*** Task data ***

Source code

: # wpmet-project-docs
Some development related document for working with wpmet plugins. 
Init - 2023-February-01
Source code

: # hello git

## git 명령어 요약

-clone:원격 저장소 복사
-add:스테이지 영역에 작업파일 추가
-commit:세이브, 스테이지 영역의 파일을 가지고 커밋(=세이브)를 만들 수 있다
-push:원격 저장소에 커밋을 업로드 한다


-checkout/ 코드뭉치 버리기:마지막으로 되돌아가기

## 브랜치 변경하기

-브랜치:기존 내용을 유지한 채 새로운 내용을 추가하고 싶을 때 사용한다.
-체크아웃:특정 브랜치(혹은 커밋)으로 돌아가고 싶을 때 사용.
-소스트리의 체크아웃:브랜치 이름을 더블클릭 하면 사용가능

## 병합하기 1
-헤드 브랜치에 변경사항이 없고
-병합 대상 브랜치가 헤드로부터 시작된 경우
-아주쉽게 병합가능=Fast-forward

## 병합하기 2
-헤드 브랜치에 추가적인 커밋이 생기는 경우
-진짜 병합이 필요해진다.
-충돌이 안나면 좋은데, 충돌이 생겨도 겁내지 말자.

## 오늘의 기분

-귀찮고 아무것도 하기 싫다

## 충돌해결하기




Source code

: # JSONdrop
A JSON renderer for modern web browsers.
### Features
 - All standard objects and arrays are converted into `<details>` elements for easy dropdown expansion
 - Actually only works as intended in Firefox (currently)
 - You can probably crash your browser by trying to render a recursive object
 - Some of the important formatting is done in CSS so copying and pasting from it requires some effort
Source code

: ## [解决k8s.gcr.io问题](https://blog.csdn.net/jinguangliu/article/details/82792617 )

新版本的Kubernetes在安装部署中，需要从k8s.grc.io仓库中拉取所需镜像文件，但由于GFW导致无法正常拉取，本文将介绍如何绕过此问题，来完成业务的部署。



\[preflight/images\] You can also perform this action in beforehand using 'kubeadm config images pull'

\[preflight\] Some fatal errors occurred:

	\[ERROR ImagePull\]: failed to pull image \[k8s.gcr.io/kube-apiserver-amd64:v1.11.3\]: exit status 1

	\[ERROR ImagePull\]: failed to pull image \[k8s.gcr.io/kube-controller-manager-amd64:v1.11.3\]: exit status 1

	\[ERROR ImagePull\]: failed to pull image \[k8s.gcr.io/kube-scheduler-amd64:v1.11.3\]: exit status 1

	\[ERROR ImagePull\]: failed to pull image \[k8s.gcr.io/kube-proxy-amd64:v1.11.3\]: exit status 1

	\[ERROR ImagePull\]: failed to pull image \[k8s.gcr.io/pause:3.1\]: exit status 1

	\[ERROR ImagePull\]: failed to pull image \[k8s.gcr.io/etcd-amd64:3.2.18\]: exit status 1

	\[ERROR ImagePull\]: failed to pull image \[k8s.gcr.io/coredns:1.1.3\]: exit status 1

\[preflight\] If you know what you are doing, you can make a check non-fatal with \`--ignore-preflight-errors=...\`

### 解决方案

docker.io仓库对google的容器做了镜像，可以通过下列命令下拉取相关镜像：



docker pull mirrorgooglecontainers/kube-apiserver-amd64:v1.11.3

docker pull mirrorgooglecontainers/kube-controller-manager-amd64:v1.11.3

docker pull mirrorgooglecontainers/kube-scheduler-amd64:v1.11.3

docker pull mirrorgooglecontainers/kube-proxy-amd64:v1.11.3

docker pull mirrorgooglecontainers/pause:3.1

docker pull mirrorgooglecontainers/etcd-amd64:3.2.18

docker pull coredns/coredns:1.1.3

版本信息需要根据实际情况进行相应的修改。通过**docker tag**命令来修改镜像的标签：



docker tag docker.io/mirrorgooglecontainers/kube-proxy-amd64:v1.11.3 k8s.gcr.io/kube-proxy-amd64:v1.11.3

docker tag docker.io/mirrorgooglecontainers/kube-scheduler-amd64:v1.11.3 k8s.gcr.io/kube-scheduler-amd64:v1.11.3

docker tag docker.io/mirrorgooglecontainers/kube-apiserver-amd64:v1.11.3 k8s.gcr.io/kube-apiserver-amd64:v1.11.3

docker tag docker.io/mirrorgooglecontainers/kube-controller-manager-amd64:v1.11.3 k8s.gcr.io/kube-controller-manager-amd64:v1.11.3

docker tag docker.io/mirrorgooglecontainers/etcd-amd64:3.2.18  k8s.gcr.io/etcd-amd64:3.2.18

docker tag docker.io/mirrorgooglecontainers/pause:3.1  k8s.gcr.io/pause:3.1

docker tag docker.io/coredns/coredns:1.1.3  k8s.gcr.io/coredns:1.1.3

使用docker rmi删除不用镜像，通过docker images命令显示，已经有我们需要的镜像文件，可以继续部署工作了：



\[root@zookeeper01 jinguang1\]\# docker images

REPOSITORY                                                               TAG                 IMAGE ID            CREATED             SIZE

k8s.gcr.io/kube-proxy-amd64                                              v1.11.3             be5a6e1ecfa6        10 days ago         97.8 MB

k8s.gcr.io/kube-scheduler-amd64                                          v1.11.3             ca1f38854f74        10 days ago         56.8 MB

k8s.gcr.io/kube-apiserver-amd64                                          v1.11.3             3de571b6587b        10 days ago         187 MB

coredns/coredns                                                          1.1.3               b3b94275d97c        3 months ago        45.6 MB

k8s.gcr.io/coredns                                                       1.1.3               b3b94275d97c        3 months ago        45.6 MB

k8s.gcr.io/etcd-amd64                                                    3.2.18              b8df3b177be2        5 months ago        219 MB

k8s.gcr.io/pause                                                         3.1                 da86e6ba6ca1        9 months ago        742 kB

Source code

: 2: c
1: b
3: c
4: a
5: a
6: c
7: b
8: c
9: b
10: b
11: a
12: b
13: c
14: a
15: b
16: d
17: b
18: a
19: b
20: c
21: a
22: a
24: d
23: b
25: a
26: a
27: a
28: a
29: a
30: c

***

What you should do =
Every entry, from first to last, should be written out exactly.

Result below =
Source code

: # wpmet-project-docs
Some development related document for working with wpmet plugins. 
Init - 2023-February-01
Source code

: # hello git

## git 명령어 요약

-clone:원격 저장소 복사
-add:스테이지 영역에 작업파일 추가
-commit:세이브, 스테이지 영역의 파일을 가지고 커밋(=세이브)를 만들 수 있다
-push:원격 저장소에 커밋을 업로드 한다


-checkout/ 코드뭉치 버리기:마지막으로 되돌아가기

## 브랜치 변경하기

-브랜치:기존 내용을 유지한 채 새로운 내용을 추가하고 싶을 때 사용한다.
-체크아웃:특정 브랜치(혹은 커밋)으로 돌아가고 싶을 때 사용.
-소스트리의 체크아웃:브랜치 이름을 더블클릭 하면 사용가능

## 병합하기 1
-헤드 브랜치에 변경사항이 없고
-병합 대상 브랜치가 헤드로부터 시작된 경우
-아주쉽게 병합가능=Fast-forward

## 병합하기 2
-헤드 브랜치에 추가적인 커밋이 생기는 경우
-진짜 병합이 필요해진다.
-충돌이 안나면 좋은데, 충돌이 생겨도 겁내지 말자.

## 오늘의 기분

-귀찮고 아무것도 하기 싫다

## 충돌해결하기




Source code

: # JSONdrop
A JSON renderer for modern web browsers.
### Features
 - All standard objects and arrays are converted into `<details>` elements for easy dropdown expansion
 - Actually only works as intended in Firefox (currently)
 - You can probably crash your browser by trying to render a recursive object
 - Some of the important formatting is done in CSS so copying and pasting from it requires some effort
Source code

: ## [解决k8s.gcr.io问题](https://blog.csdn.net/jinguangliu/article/details/82792617 )

新版本的Kubernetes在安装部署中，需要从k8s.grc.io仓库中拉取所需镜像文件，但由于GFW导致无法正常拉取，本文将介绍如何绕过此问题，来完成业务的部署。



\[preflight/images\] You can also perform this action in beforehand using 'kubeadm config images pull'

\[preflight\] Some fatal errors occurred:

	\[ERROR ImagePull\]: failed to pull image \[k8s.gcr.io/kube-apiserver-amd64:v1.11.3\]: exit status 1

	\[ERROR ImagePull\]: failed to pull image \[k8s.gcr.io/kube-controller-manager-amd64:v1.11.3\]: exit status 1

	\[ERROR ImagePull\]: failed to pull image \[k8s.gcr.io/kube-scheduler-amd64:v1.11.3\]: exit status 1

	\[ERROR ImagePull\]: failed to pull image \[k8s.gcr.io/kube-proxy-amd64:v1.11.3\]: exit status 1

	\[ERROR ImagePull\]: failed to pull image \[k8s.gcr.io/pause:3.1\]: exit status 1

	\[ERROR ImagePull\]: failed to pull image \[k8s.gcr.io/etcd-amd64:3.2.18\]: exit status 1

	\[ERROR ImagePull\]: failed to pull image \[k8s.gcr.io/coredns:1.1.3\]: exit status 1

\[preflight\] If you know what you are doing, you can make a check non-fatal with \`--ignore-preflight-errors=...\`

### 解决方案

docker.io仓库对google的容器做了镜像，可以通过下列命令下拉取相关镜像：



docker pull mirrorgooglecontainers/kube-apiserver-amd64:v1.11.3

docker pull mirrorgooglecontainers/kube-controller-manager-amd64:v1.11.3

docker pull mirrorgooglecontainers/kube-scheduler-amd64:v1.11.3

docker pull mirrorgooglecontainers/kube-proxy-amd64:v1.11.3

docker pull mirrorgooglecontainers/pause:3.1

docker pull mirrorgooglecontainers/etcd-amd64:3.2.18

docker pull coredns/coredns:1.1.3

版本信息需要根据实际情况进行相应的修改。通过**docker tag**命令来修改镜像的标签：



docker tag docker.io/mirrorgooglecontainers/kube-proxy-amd64:v1.11.3 k8s.gcr.io/kube-proxy-amd64:v1.11.3

docker tag docker.io/mirrorgooglecontainers/kube-scheduler-amd64:v1.11.3 k8s.gcr.io/kube-scheduler-amd64:v1.11.3

docker tag docker.io/mirrorgooglecontainers/kube-apiserver-amd64:v1.11.3 k8s.gcr.io/kube-apiserver-amd64:v1.11.3

docker tag docker.io/mirrorgooglecontainers/kube-controller-manager-amd64:v1.11.3 k8s.gcr.io/kube-controller-manager-amd64:v1.11.3

docker tag docker.io/mirrorgooglecontainers/etcd-amd64:3.2.18  k8s.gcr.io/etcd-amd64:3.2.18

docker tag docker.io/mirrorgooglecontainers/pause:3.1  k8s.gcr.io/pause:3.1

docker tag docker.io/coredns/coredns:1.1.3  k8s.gcr.io/coredns:1.1.3

使用docker rmi删除不用镜像，通过docker images命令显示，已经有我们需要的镜像文件，可以继续部署工作了：



\[root@zookeeper01 jinguang1\]\# docker images

REPOSITORY                                                               TAG                 IMAGE ID            CREATED             SIZE

k8s.gcr.io/kube-proxy-amd64                                              v1.11.3             be5a6e1ecfa6        10 days ago         97.8 MB

k8s.gcr.io/kube-scheduler-amd64                                          v1.11.3             ca1f38854f74        10 days ago         56.8 MB

k8s.gcr.io/kube-apiserver-amd64                                          v1.11.3             3de571b6587b        10 days ago         187 MB

coredns/coredns                                                          1.1.3               b3b94275d97c        3 months ago        45.6 MB

k8s.gcr.io/coredns                                                       1.1.3               b3b94275d97c        3 months ago        45.6 MB

k8s.gcr.io/etcd-amd64                                                    3.2.18              b8df3b177be2        5 months ago        219 MB

k8s.gcr.io/pause                                                         3.1                 da86e6ba6ca1        9 months ago        742 kB

Source code

: 2: c
1: b
3: c
4: a
5: a
6: c
7: b
8: c
9: b
10: b
11: a
12: b
13: c
14: a
15: b
16: d
17: b
18: a
19: b
20: c
21: a
22: a
24: d
23: b
25: a
26: a
27: a
28: a
29: a
30: c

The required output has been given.